WarrenShepell describes its $3-million IT investment in health and wellness services as the largest system improvement made to employee assistance programs (EAP) in Canada.
The company provides these services to more than 2,500 organizations throughout North America.
The objective of the three-year project is to better supply service programs targeting the specific needs of clients.
This includes allowing customers to easily tailor messages to their employees at the first point that they contact EAP services about their personal wellness issues, update these messages in real time, provide a system supporting e-learning and training for human resources staff, managers, and employees, and provide online statistical reporting and user surveys.
Clients will also have access to quarterly research reports and independent studies on issues such as the impact of the annual audit season on client-companies’ staff, and specific contingency plans for the potential impact of global and regional pandemics such as the Avian Flu.
Kim Weaver, vice-president of information technology at WarrenShepell, attributes the IT initiative to several drivers.
“We’re growing at a fantastic clip,” Weaver said. He said the company has seen more than a 50 per cent increase in the number of people looking for health and wellness assistance.
The previous mid-range technology platform developed over the last 15 years presented challenges in the ability to scale. “It didn’t align with our technology direction and the needs of our business.”
The project also supports the company’s prevention-based model of determining the root causes of increasing health care, he said.
WarrenShepell also aims through this revamp to reduce the cost of supplying IT services by tying services to only one technology platform.
Weaver said WarrenShepell has completed half of the system improvement so far and will be finished in 18 months. “A great portion of this is being developed internally.”
During this time, it has encountered challenges.

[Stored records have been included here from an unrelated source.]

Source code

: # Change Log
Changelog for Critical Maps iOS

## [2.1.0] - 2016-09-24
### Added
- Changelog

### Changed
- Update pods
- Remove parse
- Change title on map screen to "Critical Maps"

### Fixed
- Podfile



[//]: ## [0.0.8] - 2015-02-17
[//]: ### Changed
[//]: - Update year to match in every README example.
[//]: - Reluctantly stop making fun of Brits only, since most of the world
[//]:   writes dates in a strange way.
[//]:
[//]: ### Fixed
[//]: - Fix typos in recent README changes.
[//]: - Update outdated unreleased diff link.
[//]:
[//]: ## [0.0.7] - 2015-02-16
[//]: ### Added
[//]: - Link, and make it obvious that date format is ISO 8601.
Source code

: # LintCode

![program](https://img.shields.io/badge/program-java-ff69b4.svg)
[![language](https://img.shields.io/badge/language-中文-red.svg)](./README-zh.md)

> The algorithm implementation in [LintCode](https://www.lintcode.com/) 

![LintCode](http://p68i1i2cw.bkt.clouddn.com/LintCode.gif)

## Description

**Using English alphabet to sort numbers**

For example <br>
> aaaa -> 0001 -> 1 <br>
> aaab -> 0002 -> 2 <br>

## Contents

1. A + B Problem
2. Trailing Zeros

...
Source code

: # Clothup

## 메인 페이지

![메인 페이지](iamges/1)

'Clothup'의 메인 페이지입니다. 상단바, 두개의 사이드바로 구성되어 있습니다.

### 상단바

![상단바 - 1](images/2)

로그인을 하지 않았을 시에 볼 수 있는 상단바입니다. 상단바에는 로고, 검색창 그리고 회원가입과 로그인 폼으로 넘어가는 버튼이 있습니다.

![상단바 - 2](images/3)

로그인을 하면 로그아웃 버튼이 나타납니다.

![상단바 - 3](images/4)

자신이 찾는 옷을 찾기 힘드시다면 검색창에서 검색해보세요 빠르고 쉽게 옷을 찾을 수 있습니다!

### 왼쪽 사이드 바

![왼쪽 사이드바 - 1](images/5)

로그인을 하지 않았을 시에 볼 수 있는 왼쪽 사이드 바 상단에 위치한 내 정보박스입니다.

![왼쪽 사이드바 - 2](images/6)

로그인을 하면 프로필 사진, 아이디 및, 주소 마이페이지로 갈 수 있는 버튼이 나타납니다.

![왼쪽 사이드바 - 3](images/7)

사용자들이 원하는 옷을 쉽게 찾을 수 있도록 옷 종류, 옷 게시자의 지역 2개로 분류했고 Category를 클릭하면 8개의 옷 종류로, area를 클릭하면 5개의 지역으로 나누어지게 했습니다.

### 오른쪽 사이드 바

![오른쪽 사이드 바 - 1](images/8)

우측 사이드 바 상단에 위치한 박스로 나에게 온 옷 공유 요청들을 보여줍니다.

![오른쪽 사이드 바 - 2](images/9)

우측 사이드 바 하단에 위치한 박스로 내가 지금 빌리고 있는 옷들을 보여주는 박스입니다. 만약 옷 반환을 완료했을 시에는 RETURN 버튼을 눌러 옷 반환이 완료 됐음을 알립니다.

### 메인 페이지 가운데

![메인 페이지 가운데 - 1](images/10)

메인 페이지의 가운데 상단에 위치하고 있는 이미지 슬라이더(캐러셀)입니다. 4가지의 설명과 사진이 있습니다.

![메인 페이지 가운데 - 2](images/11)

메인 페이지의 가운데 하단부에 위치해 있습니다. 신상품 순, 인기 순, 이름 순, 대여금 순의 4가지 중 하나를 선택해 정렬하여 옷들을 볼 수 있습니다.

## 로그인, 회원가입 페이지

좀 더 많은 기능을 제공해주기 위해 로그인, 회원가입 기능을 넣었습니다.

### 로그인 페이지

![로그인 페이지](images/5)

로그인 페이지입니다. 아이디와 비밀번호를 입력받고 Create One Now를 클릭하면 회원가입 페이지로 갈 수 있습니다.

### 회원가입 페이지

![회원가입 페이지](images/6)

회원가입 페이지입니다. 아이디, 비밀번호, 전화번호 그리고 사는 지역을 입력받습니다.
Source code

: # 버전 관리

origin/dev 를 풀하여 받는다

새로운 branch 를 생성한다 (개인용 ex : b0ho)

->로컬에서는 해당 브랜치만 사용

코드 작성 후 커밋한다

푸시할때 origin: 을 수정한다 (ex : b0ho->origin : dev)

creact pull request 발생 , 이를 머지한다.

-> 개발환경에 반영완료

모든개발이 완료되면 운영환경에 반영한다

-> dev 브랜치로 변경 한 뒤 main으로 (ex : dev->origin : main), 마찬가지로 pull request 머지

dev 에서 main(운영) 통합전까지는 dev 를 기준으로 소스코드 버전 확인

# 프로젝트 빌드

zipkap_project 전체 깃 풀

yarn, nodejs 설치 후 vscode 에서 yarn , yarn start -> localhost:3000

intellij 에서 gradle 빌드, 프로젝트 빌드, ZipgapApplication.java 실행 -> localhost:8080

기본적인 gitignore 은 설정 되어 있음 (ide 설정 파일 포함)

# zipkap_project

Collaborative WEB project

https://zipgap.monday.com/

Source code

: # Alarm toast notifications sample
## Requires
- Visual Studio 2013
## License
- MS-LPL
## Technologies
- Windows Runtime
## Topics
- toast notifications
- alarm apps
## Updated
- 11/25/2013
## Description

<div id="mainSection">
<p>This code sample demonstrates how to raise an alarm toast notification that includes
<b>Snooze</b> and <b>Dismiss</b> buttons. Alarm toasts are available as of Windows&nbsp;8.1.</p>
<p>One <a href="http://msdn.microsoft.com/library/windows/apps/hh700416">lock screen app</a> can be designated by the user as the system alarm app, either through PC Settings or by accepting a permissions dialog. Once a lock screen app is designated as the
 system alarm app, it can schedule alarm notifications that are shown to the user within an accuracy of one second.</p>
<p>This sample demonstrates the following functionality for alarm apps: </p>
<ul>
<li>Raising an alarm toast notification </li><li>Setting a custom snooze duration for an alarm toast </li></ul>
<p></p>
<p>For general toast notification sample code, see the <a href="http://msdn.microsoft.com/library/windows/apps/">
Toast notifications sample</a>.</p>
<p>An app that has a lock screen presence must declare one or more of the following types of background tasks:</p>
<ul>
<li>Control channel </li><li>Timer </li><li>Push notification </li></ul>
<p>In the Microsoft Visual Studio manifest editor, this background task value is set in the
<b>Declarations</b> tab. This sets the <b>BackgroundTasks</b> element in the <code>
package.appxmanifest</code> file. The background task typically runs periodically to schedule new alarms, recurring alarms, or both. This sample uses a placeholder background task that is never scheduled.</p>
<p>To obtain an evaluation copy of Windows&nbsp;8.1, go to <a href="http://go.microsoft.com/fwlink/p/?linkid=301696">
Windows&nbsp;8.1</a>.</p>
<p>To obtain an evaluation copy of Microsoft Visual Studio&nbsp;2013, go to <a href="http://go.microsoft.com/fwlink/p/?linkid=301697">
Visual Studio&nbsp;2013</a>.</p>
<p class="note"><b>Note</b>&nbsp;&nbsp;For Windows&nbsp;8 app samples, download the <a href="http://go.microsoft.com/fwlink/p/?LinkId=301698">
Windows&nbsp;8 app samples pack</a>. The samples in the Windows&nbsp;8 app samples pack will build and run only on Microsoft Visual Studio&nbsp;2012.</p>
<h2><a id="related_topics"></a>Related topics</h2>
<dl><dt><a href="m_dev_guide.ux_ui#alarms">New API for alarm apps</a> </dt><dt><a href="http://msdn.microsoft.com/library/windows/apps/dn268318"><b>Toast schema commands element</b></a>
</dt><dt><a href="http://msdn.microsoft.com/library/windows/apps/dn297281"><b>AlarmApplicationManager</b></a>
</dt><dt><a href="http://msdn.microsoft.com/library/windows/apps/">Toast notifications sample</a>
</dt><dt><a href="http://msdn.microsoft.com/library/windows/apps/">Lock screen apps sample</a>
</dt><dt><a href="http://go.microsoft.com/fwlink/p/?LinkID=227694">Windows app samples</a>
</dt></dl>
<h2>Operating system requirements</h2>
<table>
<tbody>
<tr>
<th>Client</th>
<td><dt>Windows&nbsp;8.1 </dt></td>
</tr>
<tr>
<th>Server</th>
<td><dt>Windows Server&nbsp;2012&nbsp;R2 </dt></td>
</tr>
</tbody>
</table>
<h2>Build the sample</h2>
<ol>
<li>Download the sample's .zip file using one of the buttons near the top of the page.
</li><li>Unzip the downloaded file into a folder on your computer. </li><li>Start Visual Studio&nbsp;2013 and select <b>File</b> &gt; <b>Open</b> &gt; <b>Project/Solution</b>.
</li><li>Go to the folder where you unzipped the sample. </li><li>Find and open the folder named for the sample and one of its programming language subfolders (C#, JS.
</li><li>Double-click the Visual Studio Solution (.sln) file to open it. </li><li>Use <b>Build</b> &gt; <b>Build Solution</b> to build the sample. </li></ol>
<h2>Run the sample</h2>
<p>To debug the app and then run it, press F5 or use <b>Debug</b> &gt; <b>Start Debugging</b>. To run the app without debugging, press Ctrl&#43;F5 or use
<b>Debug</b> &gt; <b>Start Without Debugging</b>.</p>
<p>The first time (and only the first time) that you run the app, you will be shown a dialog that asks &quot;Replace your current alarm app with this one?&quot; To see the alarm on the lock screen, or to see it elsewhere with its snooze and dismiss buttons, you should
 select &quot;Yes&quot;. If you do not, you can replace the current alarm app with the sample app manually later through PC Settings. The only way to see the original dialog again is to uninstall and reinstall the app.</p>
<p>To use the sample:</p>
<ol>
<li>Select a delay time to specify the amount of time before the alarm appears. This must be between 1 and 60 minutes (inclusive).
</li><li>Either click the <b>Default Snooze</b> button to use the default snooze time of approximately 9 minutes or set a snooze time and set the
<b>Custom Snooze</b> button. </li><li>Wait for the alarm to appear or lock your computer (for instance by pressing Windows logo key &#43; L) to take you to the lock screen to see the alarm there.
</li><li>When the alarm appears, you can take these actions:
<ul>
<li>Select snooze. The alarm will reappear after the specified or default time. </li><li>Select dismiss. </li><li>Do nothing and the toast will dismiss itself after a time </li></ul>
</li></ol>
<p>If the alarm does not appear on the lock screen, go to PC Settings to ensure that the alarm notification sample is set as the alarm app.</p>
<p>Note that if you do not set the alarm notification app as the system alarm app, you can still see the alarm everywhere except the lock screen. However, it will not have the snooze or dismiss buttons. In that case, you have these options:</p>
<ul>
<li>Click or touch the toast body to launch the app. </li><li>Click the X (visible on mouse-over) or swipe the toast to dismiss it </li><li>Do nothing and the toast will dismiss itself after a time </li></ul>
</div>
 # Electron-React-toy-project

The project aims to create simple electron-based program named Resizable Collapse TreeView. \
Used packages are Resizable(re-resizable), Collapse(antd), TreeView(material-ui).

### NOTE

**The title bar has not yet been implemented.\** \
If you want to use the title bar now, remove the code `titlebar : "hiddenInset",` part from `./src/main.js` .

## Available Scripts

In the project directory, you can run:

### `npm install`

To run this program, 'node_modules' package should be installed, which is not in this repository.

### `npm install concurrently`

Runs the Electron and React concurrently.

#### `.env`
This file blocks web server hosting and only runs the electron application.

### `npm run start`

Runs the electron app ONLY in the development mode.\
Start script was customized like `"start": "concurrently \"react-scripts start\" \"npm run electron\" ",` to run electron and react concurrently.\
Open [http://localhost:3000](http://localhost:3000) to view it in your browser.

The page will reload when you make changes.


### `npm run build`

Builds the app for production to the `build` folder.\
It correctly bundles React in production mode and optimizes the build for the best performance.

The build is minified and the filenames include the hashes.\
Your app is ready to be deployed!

He said one issue was trying to source packaged software in the area of contract management. Because it failed to find commercial products, it was forced to develop its own.
Weaver said his team and the vendors it is working with have tried to identify risks early in the game and take immediate action, in what is known as a Rational Unified Process, developing software effectively using proven techniques.
Warren Shiau, lead analyst of the IT research group at Toronto-based Strategic Counsel, a market-research firm, said the interest of potential clients in this revamped system will depend on WarrenShepell’s strategy and a company’s philosophy towards human resources.
He said a lot of companies are flexible and will outsource payroll functions to Ceridian or ADP, or only contract out peripheral services like the initial stages of hiring staff.
But many others prefer to manage their human resources in-house, said Shiau, so the offering will not be of “that much relevance” to them.
A company like WarrenShepell, however, “can change people’s minds,” as some firms have not figured out a way to automate a traditionally in-house service or “get it to a point where it’s simple enough to get outsourced,” he explained.
WarrenShepell tapped the services of Microsoft, IBM, Mitel, Bell Canada and Telus products for this revamp. This includes the Microsoft content management system, Mitel’s digital switching and call flow management system VoIP to support multiple call centres, IBM’s server technology, Bell’s LANx’s infrastructure, and Web support from Telus.